Mas não se beijam. Um barulho na rua, um vidro se quebrando, o momento se desfaz. Ajeitam-se na cadeira. Falam em sobremesas. A ela agradam mais as frutas. A ele o chocolate. Escolhem algo no meio do caminho. Dividir uma sobremesa parecia mais do que adequado. Gemidos, olhos semi-cerrados, o deleite com os sabores doces, levemente amargos, gelados, algo de pêra, algo de creme, algo de mousse de chocolate. A sobremesa ideal.
Percebem que são as últimas pessoas ali. Percebem as horas que voaram. Então a conta, a realidade. Ela quer pagar, claro. Ele não deixa. Combinam que "ela pagará a próxima". Haveria uma próxima, então. Ele pensa em tomar um café, ela não quer. Desiste. Aquela brisa mais fria, surpreendente, de uma cidade que castigou seus habitantes com 32 graus o dia inteiro. Ele sente vontade de abraçá-la. Mas hesita. Oferece sua jaqueta, ela nega.
Levantam-se. Olham-se por alguns instantes breves enquanto ela ajeita o cabelo, a bolsa, e ele guarda chaves, carteira, os objetos utilitários do mundo masculino que, por regra, devem ser carregados separadamente. Ela quer ir ao banheiro. Ele espera.

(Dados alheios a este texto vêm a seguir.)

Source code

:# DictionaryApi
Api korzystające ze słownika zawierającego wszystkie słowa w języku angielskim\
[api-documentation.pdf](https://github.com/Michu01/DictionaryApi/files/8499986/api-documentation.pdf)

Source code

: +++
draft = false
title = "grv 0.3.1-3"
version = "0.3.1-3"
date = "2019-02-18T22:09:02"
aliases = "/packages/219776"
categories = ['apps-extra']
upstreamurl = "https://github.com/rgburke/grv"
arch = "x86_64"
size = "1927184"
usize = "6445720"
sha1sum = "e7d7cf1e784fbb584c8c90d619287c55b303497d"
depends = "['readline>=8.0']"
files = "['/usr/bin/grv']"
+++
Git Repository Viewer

Ela volta, sorrindo, e ele nota que ela é muito mais alta do que imaginava. Ela segura os sapatos nas mãos, os sapatos novos, "de primeiro encontro", que machuvavam seus pés. E ele acha isso a coisa mais encantadora do mundo.
Despedem-se dos garçons, agradecem. Rumo ao estacionamento. Os dois carros parados em lados quase opostos. Ela senta à direção e ele ri com a bagunça do carro. Uma piada sem graça, como se fosse a casa de um caramujo. Os dois riem. Parecem não querer se despedir. Mas ela é direta, sem cerimônias. "Gostou dele, mais até do que deveria admitir, mas não trairia a sua regra de não beijar no primeiro encontro. Há que manter o mistério". Ele sorri, concorda, as bochechas denunciando timidez. Virando menino.
Desejam-se bons retornos. "Avise-me quando chegar", dizem um ao outro. Aquela desculpa para se falarem um pouco mais. Para conversarem durante a madrugada aquelas conversas interessantes até quem sabe o sol começar a se desenhar na janela. Aquela deixa para transformar o primeiro encontro num segundo. E um segundo num terceiro.
Ela liga o carro, aquela casa caótica sobre rodas, com roupas, pastas de trabalho, e brinquedos de cachorro espalhados. Ele gosta da música que começa a tocar. Há algo muito sexy em garotas que ouvem The Strokes. Ele comenta sobre isso, naturalmente. Sorriem. Ele fecha a sua porta, um beijo no rosto. Ela o segura pela nuca, um carinho discreto.
Combinam tudo sem combinar nada. E ele volta para o seu carro. Desabotoa mais um botão de sua camisa, mãos nos bolsos da calça, como se fosse um rapaz italiano. Sente-se charmoso naquela noite.
A verdade é que não há ciências sobre os primeiros encontros. E ele se dá conta disso diante do volante do seu carro, sorrindo; e lamentando, mais que tudo no mundo, não poder levá-la em casa naquela noite.